Pannelli esplicativi sono presenti sul sito, in tre lingue, Francese, Creolo e Inglese, per permettere, nonostante non sia un luogo di facile frequentazione, una conoscenza approfondita a tutti quelli che vi arrivano, insieme ad un monumento, che dall’alto di una roccia domina il luogo, e rappresenta il volto di una donna, quasi una Madonna africana, con ornamenti e occhi e labbra africane, che guarda con dolcezza il suo bimbo in fasce. Una immagine che vuole essere di perdono, amore e dolcezza, ma che mi lascia turbata e, insieme alle foto sui pannelli, mi fa piangere.

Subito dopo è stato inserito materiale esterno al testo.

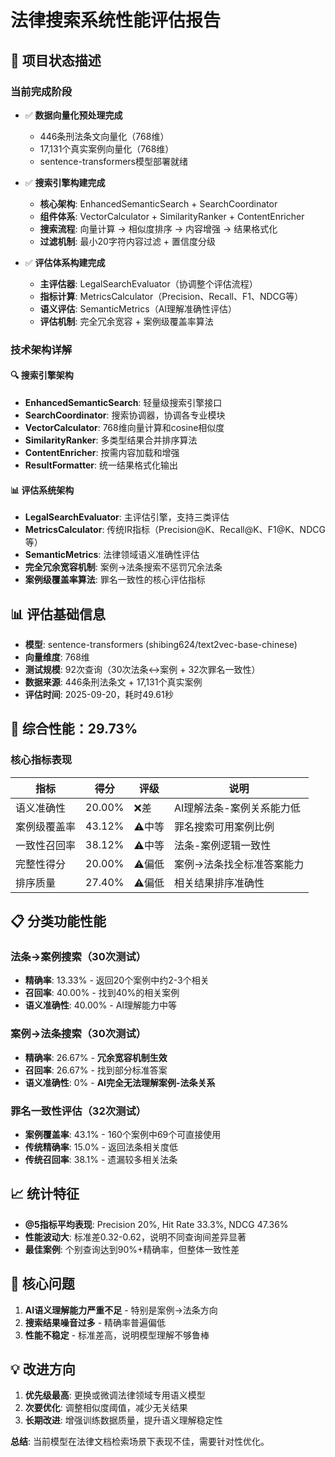 # 法律搜索系统性能评估报告

## 🚀 项目状态描述

### 当前完成阶段
- ✅ **数据向量化预处理完成**
  - 446条刑法条文向量化（768维）
  - 17,131个真实案例向量化（768维）
  - sentence-transformers模型部署就绪
  
- ✅ **搜索引擎构建完成**
  - **核心架构**: EnhancedSemanticSearch + SearchCoordinator
  - **组件体系**: VectorCalculator + SimilarityRanker + ContentEnricher
  - **搜索流程**: 向量计算 → 相似度排序 → 内容增强 → 结果格式化
  - **过滤机制**: 最小20字符内容过滤 + 置信度分级
  
- ✅ **评估体系构建完成**
  - **主评估器**: LegalSearchEvaluator（协调整个评估流程）
  - **指标计算**: MetricsCalculator（Precision、Recall、F1、NDCG等）
  - **语义评估**: SemanticMetrics（AI理解准确性评估）
  - **评估机制**: 完全冗余宽容 + 案例级覆盖率算法

### 技术架构详解

#### 🔍 **搜索引擎架构**
- **EnhancedSemanticSearch**: 轻量级搜索引擎接口
- **SearchCoordinator**: 搜索协调器，协调各专业模块
- **VectorCalculator**: 768维向量计算和cosine相似度
- **SimilarityRanker**: 多类型结果合并排序算法
- **ContentEnricher**: 按需内容加载和增强
- **ResultFormatter**: 统一结果格式化输出

#### 📊 **评估系统架构**  
- **LegalSearchEvaluator**: 主评估引擎，支持三类评估
- **MetricsCalculator**: 传统IR指标（Precision@K、Recall@K、F1@K、NDCG等）
- **SemanticMetrics**: 法律领域语义准确性评估
- **完全冗余宽容机制**: 案例→法条搜索不惩罚冗余法条
- **案例级覆盖率算法**: 罪名一致性的核心评估指标

## 📊 评估基础信息
- **模型**: sentence-transformers (shibing624/text2vec-base-chinese)
- **向量维度**: 768维
- **测试规模**: 92次查询（30次法条↔案例 + 32次罪名一致性）
- **数据来源**: 446条刑法条文 + 17,131个真实案例
- **评估时间**: 2025-09-20，耗时49.61秒

## 🎯 综合性能：29.73%

### 核心指标表现
| 指标 | 得分 | 评级 | 说明 |
|------|------|------|------|
| 语义准确性 | 20.00% | ❌差 | AI理解法条-案例关系能力低 |
| 案例级覆盖率 | 43.12% | ⚠️中等 | 罪名搜索可用案例比例 |
| 一致性召回率 | 38.12% | ⚠️中等 | 法条-案例逻辑一致性 |
| 完整性得分 | 20.00% | ⚠️偏低 | 案例→法条找全标准答案能力 |
| 排序质量 | 27.40% | ⚠️偏低 | 相关结果排序准确性 |

## 📋 分类功能性能

### 法条→案例搜索（30次测试）
- **精确率**: 13.33% - 返回20个案例中约2-3个相关
- **召回率**: 40.00% - 找到40%的相关案例
- **语义准确性**: 40.00% - AI理解能力中等

### 案例→法条搜索（30次测试）
- **精确率**: 26.67% - **冗余宽容机制生效**
- **召回率**: 26.67% - 找到部分标准答案
- **语义准确性**: 0% - **AI完全无法理解案例-法条关系**

### 罪名一致性评估（32次测试）
- **案例覆盖率**: 43.1% - 160个案例中69个可直接使用
- **传统精确率**: 15.0% - 返回法条相关度低
- **传统召回率**: 38.1% - 遗漏较多相关法条

## 📈 统计特征
- **@5指标平均表现**: Precision 20%, Hit Rate 33.3%, NDCG 47.36%
- **性能波动大**: 标准差0.32-0.62，说明不同查询间差异显著
- **最佳案例**: 个别查询达到90%+精确率，但整体一致性差

## 🎯 核心问题
1. **AI语义理解能力严重不足** - 特别是案例→法条方向
2. **搜索结果噪音过多** - 精确率普遍偏低
3. **性能不稳定** - 标准差高，说明模型理解不够鲁棒

## 💡 改进方向
1. **优先级最高**: 更换或微调法律领域专用语义模型
2. **次要优化**: 调整相似度阈值，减少无关结果
3. **长期改进**: 增强训练数据质量，提升语义理解稳定性

**总结**: 当前模型在法律文档检索场景下表现不佳，需要针对性优化。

Resto seduta sotto la pioggia ad ascoltare, e chiedere perdono come se fosse la cosa più naturale, tra candele spente di ancestrali “messe” passate e schizzi di salsedine. Sono grata di essere arrivata qui in un giorno di pioggia, in cui non c’era nessuno, e consiglio a tutti voi che visitate Grande Terre di terminare qui la vostra Route de l’Esclave, davanti all’oceano, perché avrete tanti pensieri da far correre via tra le onde e il vento.